Matar en nombre de Dios
Vivimos tiempos en los que prima el discurso de los dinamiteros, cuando son más necesarios que nunca los constructores de puentes y de convivencia
Las guerras no terminan cuando lo proclama el presidente de Estados Unidos. El atentado de Sri Lanka, con más de 350 muertos y 500 heridos, es la prueba. No ha sido el ISIS que conocíamos, el de los barbudos de Raqa y Baguz, aunque se apunte propagandísticamente la autoría. Las investigaciones se centran en un pequeño grupo islamista llamado National Thawheed Jamaa. Sorprende su capacidad para golpear en diversos puntos de manera simultánea, pero en asuntos de matar no es necesaria tanta sofisticación. Bastan explosivos, dinero, armas y personas dispuestas a morir por una causa.
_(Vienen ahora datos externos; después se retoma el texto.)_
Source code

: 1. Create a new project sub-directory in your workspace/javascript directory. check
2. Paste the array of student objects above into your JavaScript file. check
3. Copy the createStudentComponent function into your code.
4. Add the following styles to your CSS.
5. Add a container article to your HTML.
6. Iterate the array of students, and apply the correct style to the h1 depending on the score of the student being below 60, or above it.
El ISIS solo ha perdido el territorio, la idea persiste. Sin el califato, que llegó a extenderse por amplias zonas de Siria e Irak, se acerca al modelo de Al Qaeda: una yihad global que se desarrolla desde grupos afines que actúan por imitación; franquicias sin una relación operativa con la central que tratan de obtener prestigio bajo unas siglas temidas en Occidente. La red es ideológica, más que militar.
Existen dos interpretaciones políticas de la yihad, la guerra santa (además de la tradicional relacionada con el esfuerzo de mejora espiritual de cada individuo): la defensiva y la ofensiva. La segunda atañe solo a los súbditos del príncipe que la lanza; la primera, a todos los musulmanes.
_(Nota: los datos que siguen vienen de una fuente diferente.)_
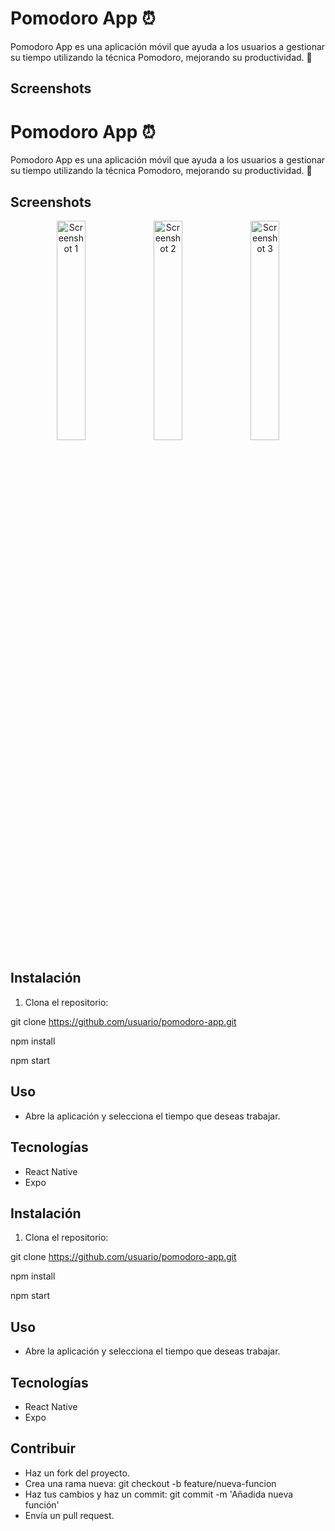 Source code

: # Pomodoro App ⏰

Pomodoro App es una aplicación móvil que ayuda a los usuarios a gestionar su tiempo utilizando la técnica Pomodoro, mejorando su productividad. 🚀

## Screenshots

# Pomodoro App ⏰

Pomodoro App es una aplicación móvil que ayuda a los usuarios a gestionar su tiempo utilizando la técnica Pomodoro, mejorando su productividad. 🚀

## Screenshots
<p align="center">
  <img src="https://github.com/user-attachments/assets/f488c9f4-8390-4bb1-b418-dfcf970952c4" alt="Screenshot 1" width="30%" />
  <img src="https://github.com/user-attachments/assets/d1ba28f2-7c1a-41eb-b71f-663920526785" alt="Screenshot 2" width="30%" />
  <img src="https://github.com/user-attachments/assets/1df8d78f-5b65-43e6-a0ad-4495ce0389e0" alt="Screenshot 3" width="30%" />
</p>


## Instalación

1. Clona el repositorio:

git clone https://github.com/usuario/pomodoro-app.git

npm install

npm start

## Uso

- Abre la aplicación y selecciona el tiempo que deseas trabajar.

## Tecnologías

- React Native
- Expo


## Instalación

1. Clona el repositorio:

git clone https://github.com/usuario/pomodoro-app.git

npm install

npm start

## Uso

- Abre la aplicación y selecciona el tiempo que deseas trabajar.

## Tecnologías

- React Native
- Expo

## Contribuir

- Haz un fork del proyecto.
- Crea una rama nueva: git checkout -b feature/nueva-funcion
- Haz tus cambios y haz un commit: git commit -m 'Añadida nueva función'
- Envía un pull request.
Al tener un califato real, Al Bagdadi pudo reclamar su defensa. Era su fuerza frente al grupo fundado por Bin Laden. Fue la palanca religiosa que activó la llegada masiva de combatientes extranjeros. Ahora, sin un territorio que proteger, miles de milicianos con experiencia en combate se disponen a retornar a sus países de origen —también a Europa—. Serán un elemento de desestabilización. Solo Túnez aportó más de 4.000. Son una bomba de relojería.
Se especula con que la matanza de cristianos en Sri Lanka es una respuesta a la de musulmanes en Nueva Zelanda. De ruido de fondo tenemos a los supremacistas blancos de Estados Unidos y a las extremas derechas de Europa blandiendo fobias, casi siempre contra los musulmanes, a veces contra los judíos. Para ellos, el paraíso en la tierra sería una guerra santa que permitiera eliminar a los diferentes. En eso están unidos al ISIS y a Al Qaeda. Crecen en el cuanto peor, mejor.
No basta la cooperación entre países ni la eficacia policial. Para derrotar a los asesinos, a la radicalidad de sus palabras, sería necesaria otro tipo de política internacional basada en la decencia. Es necesario aislar a los exportadores de fanatismo religioso, pese a que se nos estropee el negocio de las armas.
Vivimos tiempos en los que prima el discurso de los dinamiteros, cuando son más necesarios que nunca los constructores de puentes y de convivencia. El ejemplo es la primera ministra neozelandesa Jacinda Ardern. Solo se necesita inteligencia política, un poco de decencia y empatía con las víctimas.